The Wrong Meter

2026-03-10

The standard proxy for reasoning effort in language models is token count. More tokens means more thinking. Evaluation frameworks measure chain-of-thought length. Optimization targets longer reasoning for harder problems. The assumption is intuitive: a longer explanation reflects a deeper process.

Two recent papers demonstrate that this assumption is not just imprecise but actively misleading. Wu et al. (2502.07266) show that accuracy follows an inverted U-shape against chain-of-thought length. Both underthinking (too few tokens) and overthinking (too many) degrade performance. There is an optimal length, and it depends on the problem — but the relationship is non-monotonic, meaning more is sometimes less. Models overthink easy problems and underthink hard ones, miscalibrating their effort to the task.

Wu et al. (2602.13517) locate the problem more precisely. They identify “deep-thinking tokens” — positions where the model's internal predictions undergo significant revisions across deeper layers before converging on an output. These are moments of genuine computational work, where the forward pass is doing something nontrivial rather than propagating a cached prediction.
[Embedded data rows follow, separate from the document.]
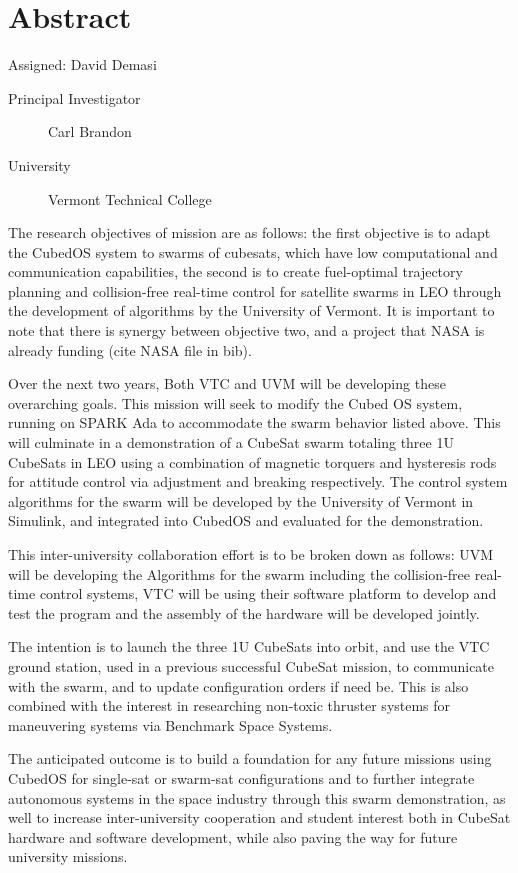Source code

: \section{Abstract}
Assigned: David Demasi \cite{brandon:2008}

\begin{description}
\item[Principal Investigator] Carl Brandon
\item[University] Vermont Technical College
\end{description}

The research objectives of mission are as follows:  the first objective is to adapt the CubedOS system to swarms of cubesats, which have low computational and communication capabilities, the second is to create fuel-optimal trajectory planning and collision-free real-time control for satellite swarms in LEO through the development of algorithms by the University of Vermont. It is important to note that there is synergy between objective two, and a project that NASA is already funding (cite NASA file in bib).

Over the next two years, Both VTC and UVM will be developing these overarching goals. This mission will seek to modify the Cubed OS system, running on SPARK Ada to accommodate the swarm behavior listed above. This will culminate in a demonstration of a CubeSat swarm totaling three 1U CubeSats in LEO using a combination of magnetic torquers and hysteresis rods for attitude control via adjustment and breaking respectively. The control system algorithms for the swarm will be developed by the University of Vermont in Simulink, and integrated into CubedOS and evaluated for the demonstration.

This inter-university collaboration effort is to be broken down as follows: UVM will be developing the Algorithms for the swarm including the collision-free real-time control systems, VTC will be using their software platform to develop and test the program and the assembly of the hardware will be developed jointly.

The intention is to launch the three 1U CubeSats into orbit, and use the VTC ground station, used in a previous successful CubeSat mission, to communicate with the swarm, and to update configuration orders if need be. This is also combined with the interest in researching non-toxic thruster systems for maneuvering systems via Benchmark Space Systems.
	
The anticipated outcome is to build a foundation for any future missions using CubedOS for single-sat or swarm-sat configurations and to further integrate autonomous systems in the space industry through this swarm demonstration, as well to increase inter-university cooperation and student interest both in CubeSat hardware and software development, while also paving the way for future university missions.
	

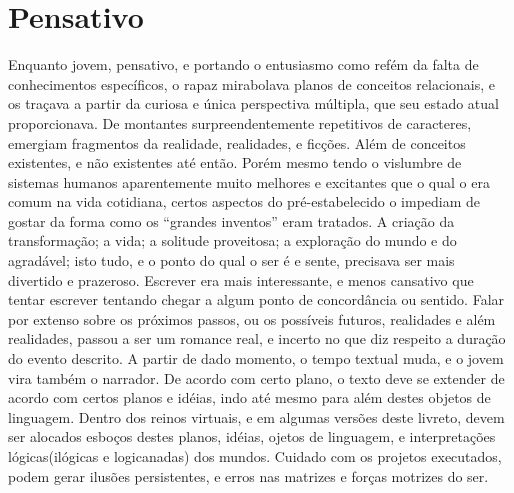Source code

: \documentclass[a4paper,11pt]{book}
\begin{document}
\section{Pensativo}
Enquanto jovem, pensativo, e portando o entusiasmo como refém da falta de conhecimentos específicos, o rapaz mirabolava planos de conceitos relacionais, e os traçava a partir da curiosa e única perspectiva múltipla, que seu estado atual proporcionava.
	De montantes surpreendentemente repetitivos de caracteres, emergiam fragmentos da realidade, realidades, e ficções. Além de conceitos existentes, e não existentes até então.
	Porém mesmo tendo o vislumbre de sistemas humanos aparentemente muito melhores e excitantes que o qual o era comum na vida cotidiana, certos aspectos do pré-estabelecido o impediam de gostar da forma como os “grandes inventos” eram tratados. A criação da transformação; a vida; a solitude proveitosa; a exploração do mundo e do agradável; isto tudo, e o ponto do qual o ser é e sente, precisava ser mais divertido e prazeroso. Escrever era mais interessante, e menos cansativo que tentar escrever tentando chegar a algum ponto de concordância ou sentido.
	Falar por extenso sobre os próximos passos, ou os possíveis futuros, realidades e além realidades, passou a ser um romance real, e incerto no que diz respeito a duração do evento descrito.
	A partir de dado momento, o tempo textual muda, e o jovem vira também o narrador. De acordo com certo plano, o texto deve se extender de acordo com certos planos e idéias, indo até mesmo para além destes objetos de linguagem.
	Dentro dos reinos virtuais, e em algumas versões deste livreto, devem ser alocados esboços destes planos, idéias, ojetos de linguagem, e interpretações lógicas(ilógicas e logicanadas) dos mundos. Cuidado com os projetos executados, podem gerar ilusões persistentes, e erros nas matrizes e forças motrizes do ser.
	\linebreak
\end{document}
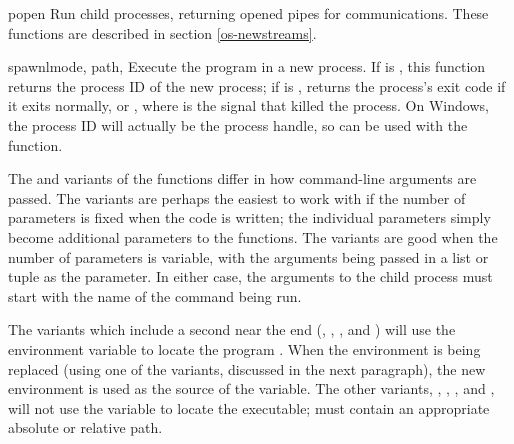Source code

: \begin{funcdescni}{popen}{\unspecified}
Run child processes, returning opened pipes for communications.  These
functions are described in section \ref{os-newstreams}.
\end{funcdescni}

\begin{funcdesc}{spawnl}{mode, path, \moreargs}
Execute the program  in a new process.  If  is
, this function returns the process ID of the new
process; if  is , returns the process's
exit code if it exits normally, or , where
 is the signal that killed the process.  On Windows, the
process ID will actually be the process handle, so can be used with
the  function.

The  and  variants of the
 functions differ in how command-line arguments are
passed.  The  variants are perhaps the easiest to work
with if the number of parameters is fixed when the code is written;
the individual parameters simply become additional parameters to the
 functions.  The  variants are good
when the number of parameters is variable, with the arguments being
passed in a list or tuple as the  parameter.  In either
case, the arguments to the child process must start with the name of
the command being run.

The variants which include a second  near the end
(, , ,
and ) will use the  environment
variable to locate the program .  When the environment is
being replaced (using one of the  variants,
discussed in the next paragraph), the new environment is used as the
source of the  variable.  The other variants,
, , , and
, will not use the  variable to
locate the executable;  must contain an appropriate absolute
or relative path.


\end{funcdesc}

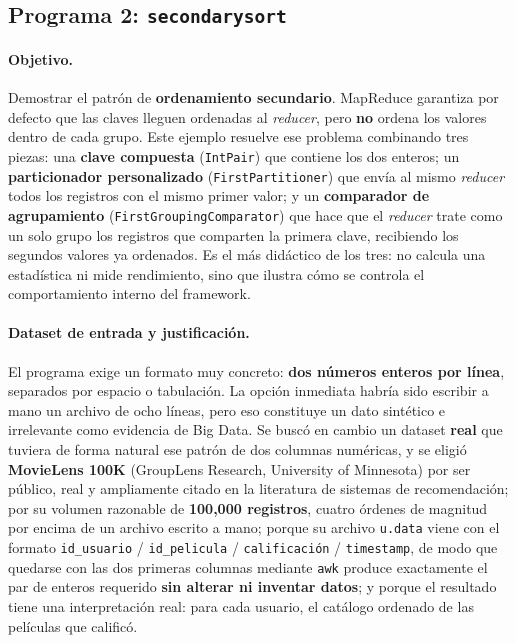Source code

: \subsection{Programa 2: \texttt{secondarysort}}

\paragraph{Objetivo.} Demostrar el patrón de \textbf{ordenamiento secundario}. MapReduce garantiza por defecto que las claves lleguen ordenadas al \textit{reducer}, pero \textbf{no} ordena los valores dentro de cada grupo. Este ejemplo resuelve ese problema combinando tres piezas: una \textbf{clave compuesta} (\texttt{IntPair}) que contiene los dos enteros; un \textbf{particionador personalizado} (\texttt{FirstPartitioner}) que envía al mismo \textit{reducer} todos los registros con el mismo primer valor; y un \textbf{comparador de agrupamiento} (\texttt{FirstGroupingComparator}) que hace que el \textit{reducer} trate como un solo grupo los registros que comparten la primera clave, recibiendo los segundos valores ya ordenados. Es el más didáctico de los tres: no calcula una estadística ni mide rendimiento, sino que ilustra cómo se controla el comportamiento interno del framework.

\paragraph{Dataset de entrada y justificación.} El programa exige un formato muy concreto: \textbf{dos números enteros por línea}, separados por espacio o tabulación. La opción inmediata habría sido escribir a mano un archivo de ocho líneas, pero eso constituye un dato sintético e irrelevante como evidencia de Big Data. Se buscó en cambio un dataset \textbf{real} que tuviera de forma natural ese patrón de dos columnas numéricas, y se eligió \textbf{MovieLens 100K} (GroupLens Research, University of Minnesota) por ser público, real y ampliamente citado en la literatura de sistemas de recomendación; por su volumen razonable de \textbf{100,000 registros}, cuatro órdenes de magnitud por encima de un archivo escrito a mano; porque su archivo \texttt{u.data} viene con el formato \texttt{id\_usuario} / \texttt{id\_pelicula} / \texttt{calificación} / \texttt{timestamp}, de modo que quedarse con las dos primeras columnas mediante \texttt{awk} produce exactamente el par de enteros requerido \textbf{sin alterar ni inventar datos}; y porque el resultado tiene una interpretación real: para cada usuario, el catálogo ordenado de las películas que calificó.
The proportion of deep-thinking tokens correlates robustly with accuracy across mathematical and scientific benchmarks, substantially outperforming both length-based and confidence-based baselines.

The decoupling is the finding. Length measures visible output. Depth measures internal revision. A long chain of thought with few deep-thinking tokens is the model producing plausible-looking reasoning without genuine computation — every token flows smoothly through the layers, no prediction revised, no conflict resolved. A shorter chain with high deep-thinking density is the model actually working: internal disagreement, revision, convergence on something that wasn't obvious from the preceding context.

The observable proxy (how much the model says) is negatively correlated with the invisible variable (how hard the model works) beyond a moderate threshold. Optimizing for the proxy past that threshold doesn't just miss the target — it selects against it. The system that looks like it's thinking the hardest is performing the most fluent reproduction of reasoning patterns, which is precisely what deep thinking is not.